# Evaluate Similarity Grouping

In this notebook, we evaluate how effective a relation can be integrated using the NoiseAwareGroupBy Operator.
Therefore, we utilize the [Music Brainz 20K](https://dbs.uni-leipzig.de/research/projects/benchmark-datasets-for-entity-resolution).

The dataset contains modified (usign the DAPO data generator) song records from different sources.
The goal is to group same songs into buckets. E.g. The records {"title": "Daniel Balavoine - L'enfant aux yeux d'Italie", "artist": null, "album": "De vous à elle en passant par moi", ...} and {"name": L'enfant aux yeux d'Italie - De vous à elle en passant par moi", "artist": "Daniel Balavoine", "album": null} describe the same song.

The column "CID" describes the cluster of the record. Using the  `SoftAggregateScikit` operator, we determine clusters and calculate the metrics:
* Adjusted Rand Index (ARI)
* Normalized Mutual Information (NMI)
* Fowlkes-Mallows Index (FMI)


In [1]:
import pandas as pd
from models import ModelMgr
from models.embedding.SentenceTransformer import SentenceTransformerEmbeddingModel

from db.operators import Dummy, SoftAggregateScikit
from db.operators.Aggregate import SetAggregation
from sklearn.cluster import KMeans, DBSCAN, HDBSCAN

from sklearn.metrics import adjusted_rand_score, normalized_mutual_info_score, fowlkes_mallows_score

In [2]:
m = ModelMgr()
stem = SentenceTransformerEmbeddingModel(m)

drop_na = True

In [3]:
df_music = pd.read_csv("../data/musicbrainz-20-A01.csv", index_col=0).drop(columns=["length"], axis=1)
significant_cols = ["title", "artist", "album", "year", "language"]
df_music.head()

Unnamed: 0_level_0,CID,CTID,SourceID,id,number,title,artist,album,year,language
TID,Unnamed: 1_level_1,Unnamed: 2_level_1,Unnamed: 3_level_1,Unnamed: 4_level_1,Unnamed: 5_level_1,Unnamed: 6_level_1,Unnamed: 7_level_1,Unnamed: 8_level_1,Unnamed: 9_level_1,Unnamed: 10_level_1
1,1,1,2,MBox7368722-HH,9,Daniel Balavoine - L'enfant aux yeux d'Italie,,De vous à elle en passant par moi,75.0,French
2,2512,5,4,139137-A047,7,007,[unknown],Cantigas de roda (unknown),,Por.
3,2,1,2,MBox38440522-HH,17,Action PAINTING! - Mustard Gas,,There and Back Again Lane,95.0,English
4,3,1,5,4489993,10,Your Grace,Kathy Troccoli,Comfort,2005.0,English
5,4,1,5,10339621,2,Well You Needn't,Ernie Stadler Jazz Quintet,First Down,2010.0,English


In [4]:
def evaluate(df, cluster_columns, id_column, cluster_class, cluster_params, serialization_mode, reduce_dimensions, drop_na):
    key = (str(cluster_class), str(serialization_mode), str(reduce_dimensions), str(drop_na))

    if drop_na:
        df = df.dropna()

    if cluster_class == KMeans:
        cluster_params = {"n_clusters": len(df["CID"].unique())}

    columns = [col.strip() for col in df.columns]
    data = [[str(y) for y in x] for x in df.itertuples(name=None)]
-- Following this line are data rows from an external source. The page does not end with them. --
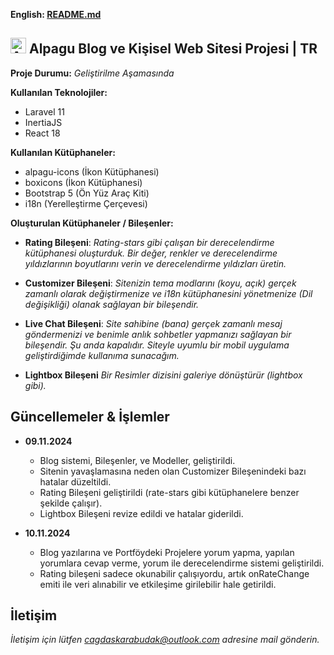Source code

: **English: [README.md](README.md)**

## <img src="https://alpagu.net/alpagu.webp" width="25" alt="Alpagu Logo"> Alpagu Blog ve Kişisel Web Sitesi Projesi | TR

**Proje Durumu:** *Geliştirilme Aşamasında*

**Kullanılan Teknolojiler:**
- Laravel 11
- InertiaJS
- React 18

**Kullanılan Kütüphaneler:**
- alpagu-icons (İkon Kütüphanesi)
- boxicons (İkon Kütüphanesi)
- Bootstrap 5 (Ön Yüz Araç Kiti)
- i18n (Yerelleştirme Çerçevesi)

 **Oluşturulan Kütüphaneler / Bileşenler:**
- **Rating Bileşeni**:
	*Rating-stars gibi çalışan bir derecelendirme kütüphanesi oluşturduk. Bir değer, renkler ve derecelendirme yıldızlarının boyutlarını verin ve derecelendirme yıldızları üretin.*
	
- **Customizer Bileşeni**:
	*Sitenizin tema modlarını (koyu, açık) gerçek zamanlı olarak değiştirmenize ve i18n kütüphanesini yönetmenize (Dil değişikliği) olanak sağlayan bir bileşendir.*
	
- **Live Chat Bileşeni**:
	*Site sahibine (bana) gerçek zamanlı mesaj göndermenizi ve benimle anlık sohbetler yapmanızı sağlayan bir bileşendir. Şu anda kapalıdır. Siteyle uyumlu bir mobil uygulama geliştirdiğimde kullanıma sunacağım.*

- **Lightbox Bileşeni**
	*Bir Resimler dizisini galeriye dönüştürür (lightbox gibi).*

## Güncellemeler & İşlemler

- **09.11.2024**
	- Blog sistemi, Bileşenler, ve Modeller, geliştirildi.
	- Sitenin yavaşlamasına neden olan Customizer Bileşenindeki bazı hatalar düzeltildi.
	- Rating Bileşeni geliştirildi (rate-stars gibi kütüphanelere benzer şekilde çalışır).
	- Lightbox Bileşeni revize edildi ve hatalar giderildi.

- **10.11.2024**
	- Blog yazılarına ve Portföydeki Projelere yorum yapma, yapılan yorumlara cevap verme, yorum ile derecelendirme sistemi geliştirildi.
	- Rating bileşeni sadece okunabilir çalışıyordu, artık onRateChange emiti ile veri alınabilir ve etkileşime girilebilir hale getirildi.

## İletişim
*İletişim için lütfen [cagdaskarabudak@outlook.com](mailto:cagdaskarabudak@outlook.com) adresine mail gönderin.*
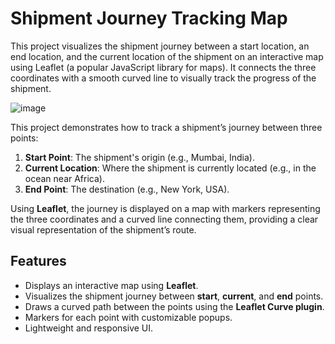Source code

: # Shipment Journey Tracking Map

This project visualizes the shipment journey between a start location, an end location, and the current location of the shipment on an interactive map using Leaflet (a popular JavaScript library for maps). It connects the three coordinates with a smooth curved line to visually track the progress of the shipment.

![image](https://github.com/user-attachments/assets/860e5611-3fd8-4ed4-a33b-d0b0c654c846)


This project demonstrates how to track a shipment’s journey between three points:

1. **Start Point**: The shipment's origin (e.g., Mumbai, India).
2. **Current Location**: Where the shipment is currently located (e.g., in the ocean near Africa).
3. **End Point**: The destination (e.g., New York, USA).

Using **Leaflet**, the journey is displayed on a map with markers representing the three coordinates and a curved line connecting them, providing a clear visual representation of the shipment’s route.

## Features

- Displays an interactive map using **Leaflet**.
- Visualizes the shipment journey between **start**, **current**, and **end** points.
- Draws a curved path between the points using the **Leaflet Curve plugin**.
- Markers for each point with customizable popups.
- Lightweight and responsive UI.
    d = Dummy("data", ["tid"] + columns, data).open()
    agg = SoftAggregateScikit(
        d,
        cluster_columns,
        [SetAggregation("tid", "ids")],
        em=stem,
        cluster_class = cluster_class,
        cluster_params = cluster_params,
        serialization_mode = serialization_mode,
        reduce_dimensions=reduce_dimensions
    )

    predictions = []
    for i, row in enumerate(agg.open()):
        predictions.append(pd.Series([i for _ in range(len(row["ids"]))], index=[int(idx) for idx in row["ids"]]))

    predicted_labels = pd.concat(predictions).sort_index()
    true_labels = df[id_column]

    ari = adjusted_rand_score(true_labels, predicted_labels)
    nmi = normalized_mutual_info_score(true_labels, predicted_labels)
    fmi = fowlkes_mallows_score(true_labels, predicted_labels)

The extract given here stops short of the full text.